(Available data begins)
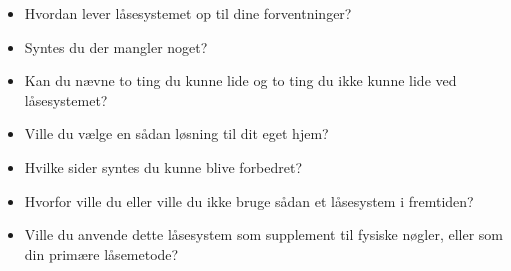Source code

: \documentclass[a4paper,12pt]{article}
\begin{document}
\begin{itemize}
    \item Hvordan lever låsesystemet op til dine forventninger?
    \item Syntes du der mangler noget?
    \item Kan du nævne to ting du kunne lide og to ting du ikke kunne lide ved låsesystemet?
    \item Ville du vælge en sådan løsning til dit eget hjem?
    \item Hvilke sider syntes du kunne blive forbedret?
    \item Hvorfor ville du eller ville du ikke bruge sådan et låsesystem i fremtiden?
    \item Ville du anvende dette låsesystem som supplement til fysiske nøgler, eller som din primære låsemetode?
\end{itemize}
\end{document}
(Available data ends)
▶ _About this task_:
Your answer must be the entries written out word for word, without their pictures.

▶ _Problem solution_:
Source code

: \documentclass[a4paper,12pt]{article}
\begin{document}
\begin{itemize}
    \item Hvordan lever låsesystemet op til dine forventninger?
    \item Syntes du der mangler noget?
    \item Kan du nævne to ting du kunne lide og to ting du ikke kunne lide ved låsesystemet?
    \item Ville du vælge en sådan løsning til dit eget hjem?
    \item Hvilke sider syntes du kunne blive forbedret?
    \item Hvorfor ville du eller ville du ikke bruge sådan et låsesystem i fremtiden?
    \item Ville du anvende dette låsesystem som supplement til fysiske nøgler, eller som din primære låsemetode?
\end{itemize}
\end{document}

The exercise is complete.